**Your assignment**
Reproduce every line in the material below that holds "beim".
────────────────────────────────────────
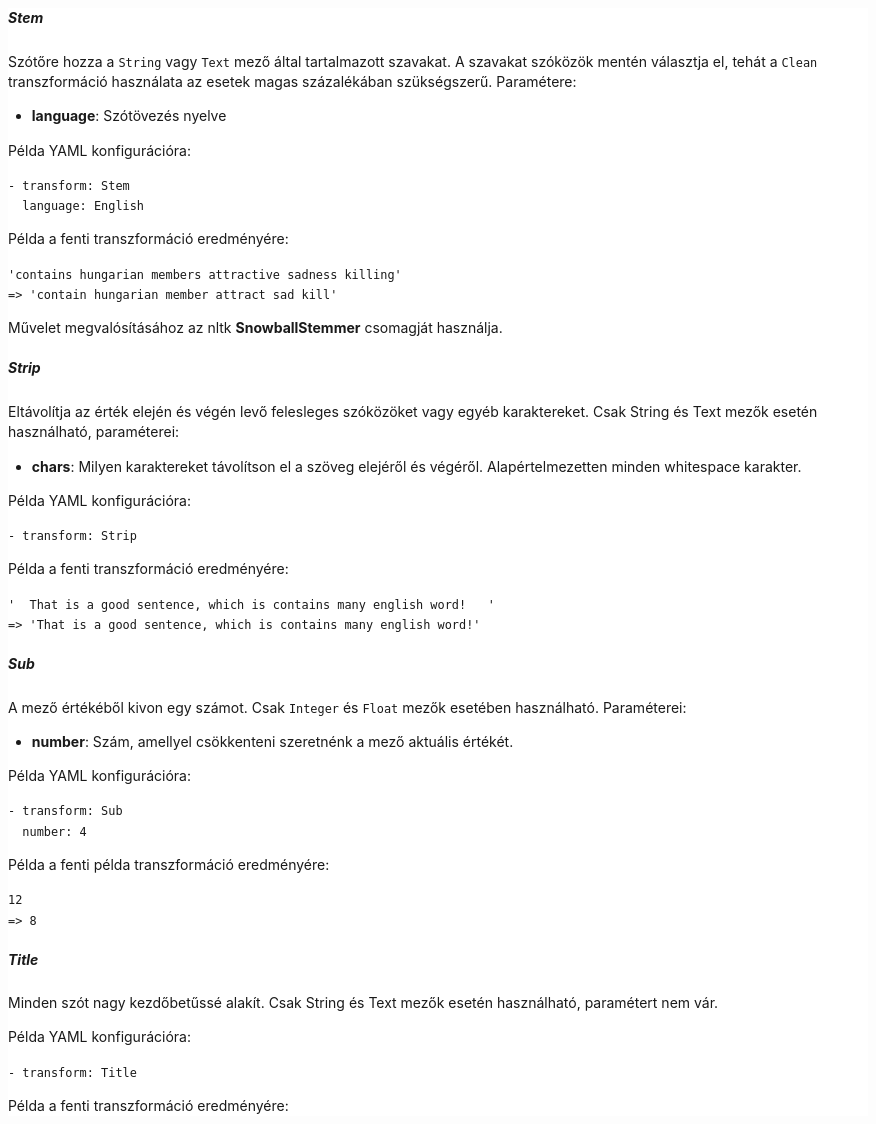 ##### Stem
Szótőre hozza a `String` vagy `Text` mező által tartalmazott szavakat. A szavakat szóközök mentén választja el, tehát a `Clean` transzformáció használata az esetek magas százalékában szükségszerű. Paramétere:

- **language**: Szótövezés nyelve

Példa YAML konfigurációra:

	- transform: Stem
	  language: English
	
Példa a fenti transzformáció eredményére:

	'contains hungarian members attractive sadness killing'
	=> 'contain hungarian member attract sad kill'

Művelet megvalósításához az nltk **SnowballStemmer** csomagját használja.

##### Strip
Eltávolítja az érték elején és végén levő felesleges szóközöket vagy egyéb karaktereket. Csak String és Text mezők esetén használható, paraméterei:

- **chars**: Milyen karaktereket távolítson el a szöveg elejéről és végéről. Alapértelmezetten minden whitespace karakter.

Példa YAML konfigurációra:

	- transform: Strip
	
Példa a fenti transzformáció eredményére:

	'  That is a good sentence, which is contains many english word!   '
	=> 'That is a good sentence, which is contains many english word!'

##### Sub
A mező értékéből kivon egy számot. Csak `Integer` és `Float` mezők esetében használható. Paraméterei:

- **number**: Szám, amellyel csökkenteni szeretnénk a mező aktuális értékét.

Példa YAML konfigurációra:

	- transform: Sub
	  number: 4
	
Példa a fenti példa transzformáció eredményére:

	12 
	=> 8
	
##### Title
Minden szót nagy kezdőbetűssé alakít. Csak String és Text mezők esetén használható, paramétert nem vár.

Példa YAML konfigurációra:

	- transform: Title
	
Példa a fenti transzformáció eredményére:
────────────────────────────────────────
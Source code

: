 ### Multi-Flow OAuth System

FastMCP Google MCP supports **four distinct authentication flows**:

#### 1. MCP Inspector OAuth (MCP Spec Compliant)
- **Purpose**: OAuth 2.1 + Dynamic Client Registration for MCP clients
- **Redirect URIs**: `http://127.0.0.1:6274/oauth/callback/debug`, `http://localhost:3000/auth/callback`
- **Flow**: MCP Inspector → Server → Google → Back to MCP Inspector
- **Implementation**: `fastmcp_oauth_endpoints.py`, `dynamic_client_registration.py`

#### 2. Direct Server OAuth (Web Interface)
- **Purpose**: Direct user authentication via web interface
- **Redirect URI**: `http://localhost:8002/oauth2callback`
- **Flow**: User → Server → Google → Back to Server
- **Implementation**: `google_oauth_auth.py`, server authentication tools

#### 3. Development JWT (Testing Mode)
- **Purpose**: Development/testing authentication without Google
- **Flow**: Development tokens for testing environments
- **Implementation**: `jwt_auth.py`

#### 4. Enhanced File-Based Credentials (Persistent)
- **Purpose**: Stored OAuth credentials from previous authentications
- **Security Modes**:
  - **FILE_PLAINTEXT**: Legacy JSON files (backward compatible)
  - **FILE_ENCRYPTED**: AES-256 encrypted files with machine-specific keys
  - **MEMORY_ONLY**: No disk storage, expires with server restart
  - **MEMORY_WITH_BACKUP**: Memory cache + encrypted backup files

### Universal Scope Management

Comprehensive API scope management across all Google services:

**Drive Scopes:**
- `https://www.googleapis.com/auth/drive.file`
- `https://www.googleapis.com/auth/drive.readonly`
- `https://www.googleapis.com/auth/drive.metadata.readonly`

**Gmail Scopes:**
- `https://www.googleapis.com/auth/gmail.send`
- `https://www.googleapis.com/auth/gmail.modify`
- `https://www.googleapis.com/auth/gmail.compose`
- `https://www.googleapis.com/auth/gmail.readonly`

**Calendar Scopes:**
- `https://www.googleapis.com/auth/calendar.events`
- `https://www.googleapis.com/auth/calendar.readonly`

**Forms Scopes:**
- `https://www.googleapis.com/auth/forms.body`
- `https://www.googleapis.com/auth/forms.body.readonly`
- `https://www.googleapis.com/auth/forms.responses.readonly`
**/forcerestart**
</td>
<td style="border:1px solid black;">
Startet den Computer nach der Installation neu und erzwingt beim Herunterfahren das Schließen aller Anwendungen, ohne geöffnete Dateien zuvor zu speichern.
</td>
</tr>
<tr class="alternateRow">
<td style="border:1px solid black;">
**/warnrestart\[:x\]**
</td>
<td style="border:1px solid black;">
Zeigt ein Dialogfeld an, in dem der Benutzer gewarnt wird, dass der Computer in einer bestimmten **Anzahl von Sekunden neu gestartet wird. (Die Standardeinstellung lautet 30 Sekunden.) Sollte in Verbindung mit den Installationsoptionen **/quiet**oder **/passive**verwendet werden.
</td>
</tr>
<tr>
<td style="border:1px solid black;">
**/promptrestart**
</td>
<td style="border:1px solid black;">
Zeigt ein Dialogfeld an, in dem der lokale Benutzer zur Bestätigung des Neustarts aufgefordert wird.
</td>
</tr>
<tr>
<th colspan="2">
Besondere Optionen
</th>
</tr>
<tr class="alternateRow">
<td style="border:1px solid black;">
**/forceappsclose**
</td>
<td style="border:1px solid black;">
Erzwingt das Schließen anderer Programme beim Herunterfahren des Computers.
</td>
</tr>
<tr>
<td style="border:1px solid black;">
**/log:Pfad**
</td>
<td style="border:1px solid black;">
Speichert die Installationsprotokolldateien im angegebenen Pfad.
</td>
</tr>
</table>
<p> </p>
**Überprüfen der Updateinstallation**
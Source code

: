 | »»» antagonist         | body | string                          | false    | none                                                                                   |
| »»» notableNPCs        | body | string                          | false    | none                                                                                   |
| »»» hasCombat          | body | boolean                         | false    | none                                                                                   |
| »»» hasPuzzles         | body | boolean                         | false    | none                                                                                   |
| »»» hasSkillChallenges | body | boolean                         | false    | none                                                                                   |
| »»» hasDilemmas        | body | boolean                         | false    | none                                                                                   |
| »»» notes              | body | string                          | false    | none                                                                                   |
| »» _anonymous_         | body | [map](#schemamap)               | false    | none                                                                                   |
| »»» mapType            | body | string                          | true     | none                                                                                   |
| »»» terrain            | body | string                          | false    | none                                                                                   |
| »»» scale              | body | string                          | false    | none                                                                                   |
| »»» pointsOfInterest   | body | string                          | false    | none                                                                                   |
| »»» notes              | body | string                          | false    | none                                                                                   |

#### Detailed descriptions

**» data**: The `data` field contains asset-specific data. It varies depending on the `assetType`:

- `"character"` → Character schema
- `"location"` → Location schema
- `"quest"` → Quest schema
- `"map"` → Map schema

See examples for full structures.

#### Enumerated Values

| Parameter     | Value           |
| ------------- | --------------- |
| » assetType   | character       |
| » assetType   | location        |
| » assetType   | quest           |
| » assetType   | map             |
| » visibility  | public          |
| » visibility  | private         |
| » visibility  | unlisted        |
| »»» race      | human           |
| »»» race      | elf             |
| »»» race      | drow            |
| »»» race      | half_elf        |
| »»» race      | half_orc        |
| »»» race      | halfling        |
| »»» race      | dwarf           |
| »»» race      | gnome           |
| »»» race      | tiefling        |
────────────────────────────────────────
**Response to the task**
Startet den Computer nach der Installation neu und erzwingt beim Herunterfahren das Schließen aller Anwendungen, ohne geöffnete Dateien zuvor zu speichern.
Erzwingt das Schließen anderer Programme beim Herunterfahren des Computers.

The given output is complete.